Хата и его генералы бледнеют, краснеют, переминаются. Шелахов тем же, не терпящим возражений, тоном говорит:

— Я предлагаю, господин генерал-лейтенант, следующие условия капитуляции японских войск. Первое. Во избежание бесцельного кровопролития командование советских войск предлагает немедленно прекратить сопротивление и приступить к организованной сдаче в плен, для чего через два часа представить данные о боевом и численном составе войск Харбинской зоны. Второе. При добровольной капитуляции генералам и офицерам Квантунской армии до особого распоряжения советского командования разрешается иметь при себе холодное оружие и оставаться на своих квартирах. Третье. Ответственность за сохранение и порядок сдачи вооружения, боеприпасов, складов, баз и другого военного имущества до подхода советских войск полностью несет японское командование. Четвертое. До подхода советских войск поддержание надлежащего порядка в городе Харбине и его окрестностях возлагается на японские части, для чего разрешается иметь часть вооруженных подразделений во главе с японскими офицерами. Пятое: Важнейшие объекты в Харбине и окрестностях, как-то: аэродромы, мосты на реке Сунгари, железнодорожный узел, телефон, почтовые учреждения, банки и другие важнейшие объекты — подлежат занятию подразделениями десанта немедленно. Шестое. Для согласования вопросов, связанных с капитуляцией и разоружением всей Квантунской армии на территории Маньчжурии, начальнику штаба Квантунской армии генерал-лейтенанту Хата, японскому консулу в Харбине Миякава и другим лицам по усмотрению японского командования предлагаю в семь ноль-ноль девятнадцатого августа на самолете нашего десанта отправиться на КП командующего Первым Дальневосточным фронтом...

Шелахов умолк. Молчали и японцы. Пауза, как шаровая молния, покружила по комнате и вылетела в форточку. Японские генералы заговорили между собой — громко, сбивчиво. Шелахов терпеливо ждал. Наконец Хата пристукнул костяшками пальцев по столу, генералы примолкли.
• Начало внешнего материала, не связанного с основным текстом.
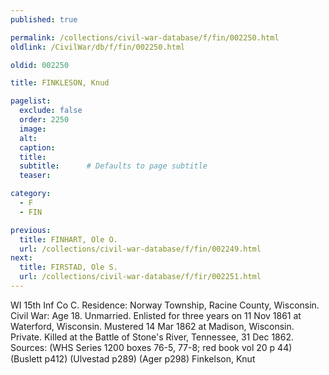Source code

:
 ```yaml
---
published: true

permalink: /collections/civil-war-database/f/fin/002250.html
oldlink: /CivilWar/db/f/fin/002250.html

oldid: 002250

title: FINKLESON, Knud

pagelist:
  exclude: false
  order: 2250
  image: 
  alt:
  caption:
  title:
  subtitle:      # Defaults to page subtitle
  teaser:

category: 
  - F 
  - FIN

previous:
  title: FINHART, Ole O.
  url: /collections/civil-war-database/f/fin/002249.html  
next:
  title: FIRSTAD, Ole S.
  url: /collections/civil-war-database/f/fir/002251.html   
---
```

WI 15th Inf Co C. Residence: Norway Township, Racine County, Wisconsin. Civil War: Age 18. Unmarried. Enlisted for three years on 11 Nov 1861 at Waterford, Wisconsin. Mustered 14 Mar 1862 at Madison, Wisconsin. Private. Killed at the Battle of Stone&#39;s River, Tennessee, 31 Dec 1862. Sources: (WHS Series 1200 boxes 76-5, 77-8; red book vol 20 p 44) (Buslett p412) (Ulvestad p289) (Ager p298) &#147;Finkelson, Knut&#148;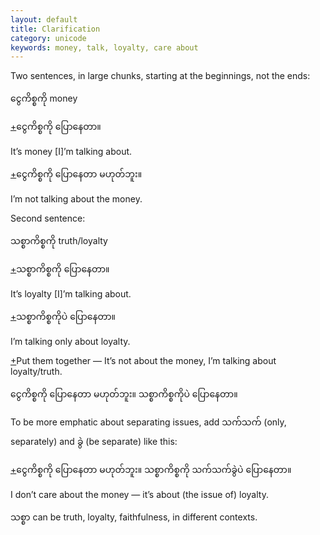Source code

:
 ```yaml
---
layout: default
title: Clarification
category: unicode
keywords: money, talk, loyalty, care about
---
```


<p>Two sentences, in large chunks, starting at the beginnings, not the ends:</p>
<p><span class='mm3'>ငွေကိစ္စကို</span>  money</p>
<p class="hide-trigger"><a href='#'>+</a><span class='mm3'>ငွေကိစ္စကို ပြောနေတာ။</span></p>
<p class='hide-this'>It’s money [I]’m talking about.</p>

<p class="hide-trigger"><a href='#'>+</a><span class='mm3'>ငွေကိစ္စကို ပြောနေတာ မဟုတ်ဘူး။</span></p>
<p class='hide-this'>I’m not talking about the money.</p>

<p>Second sentence:</p>
<p><span class='mm3'>သစ္စာကိစ္စကို</span> truth/loyalty</p>
<p class="hide-trigger"><a href='#'>+</a><span class='mm3'>သစ္စာကိစ္စကို ပြောနေတာ။</span></p>
<p class='hide-this'>It’s loyalty [I]’m talking about.</p>

<p class="hide-trigger"><a href='#'>+</a><span class='mm3'>သစ္စာကိစ္စကိုပဲ ပြောနေတာ။</span></p>
<p class='hide-this'>I’m talking only about loyalty.</p>

<p class="hide-trigger"><a href='#'>+</a>Put them together — It’s not about the money, I’m talking about loyalty/truth.</p>
<p class="hide-this"><span class='mm3'>ငွေကိစ္စကို ပြောနေတာ မဟုတ်ဘူး။ သစ္စာကိစ္စကိုပဲ ပြောနေတာ။</span></p>

<p>To be more emphatic about separating issues, add <span class='mm3'>သက်သက်</span> (only, separately) and <span class='mm3'>ခွဲ</span> (be separate) like this: </p>
<p class="hide-trigger"><a href='#'>+</a><span class='mm3'>ငွေကိစ္စကို ပြောနေတာ မဟုတ်ဘူး။ သစ္စာကိစ္စကို သက်သက်ခွဲပဲ ပြောနေတာ။</span></p>
<p class='hide-this'>I don’t care about the money — it’s about (the issue of) loyalty.</p>

<p><span class='mm3'>သစ္စာ</span> can be truth, loyalty, faithfulness, in different contexts.</p>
Хата скрипуче, будто слова терлись друг о друга, сказал, что на подготовку ответа надо три часа.

— Согласен, пусть будет три часа, — ответил Шелахов. — Меня найдете в советском консульстве.

В сопровождении части десантников генерал Шелахов и консул Павлычев отбыли в консульство, а другая часть десантников заняла в городе здания японской миссии, жандармерии и полицейского управления. Была выставлена наша охрана у важнейших объектов — мостов, электростанций, вокзала, радиостанции, телеграфа, главпочтамта, банков. Шелахов принимал донесения по телефону, поглядывая в окна консульского особняка: за железной оградой японские солдаты плотной цепочкой, а с внутренней стороны, со двора, здание охраняется вооруженными сотрудниками консульства вместе с десантниками.

Консул успел рассказать генералу Шелахову:

— В первый день войны все сотрудники консульства с семьями были арестованы, водворены в товарные вагоны и по железной дороге направлены в Дальний, чтобы в последующем переправить их в Японию. Но стремительное наступление наших войск сорвало замыслы японцев, и они срочно, под усиленной охраной, возвратили сотрудников консульства в Харбин и вот ныне, как видите, усердно нас оберегают.

— Скоро их самих, Георгий Иванович, придется оберегать, — сказал Шелахов, быть может впервые за этот день улыбнувшись.

За окнами затаился объявленный японцами на осадном положении Харбин: бульвары завалены спиленными деревьями, мостовые перерыты траншеями, булыжник разобран, в подвалах — пулеметные точки, на улицах — дзоты, проволочные заграждения, на перекрестках — танки и пушки. Все предназначено для длительной борьбы, но ее-то, по-видимому, не будет. Да, не будет, ибо к двадцати трем часам, как и было условлено, в консульство прибыли командующий и начальник штаба 4-й армии. Они выложили на стол Шелахову бумаги: ответ на условия капитуляции, приказ главнокомандующего Квантунской армией о прекращении боевых действий и разоружении, именной список генералов и сведения о личном составе частей Харбинского гарнизона численностью свыше сорока трех тысяч человек.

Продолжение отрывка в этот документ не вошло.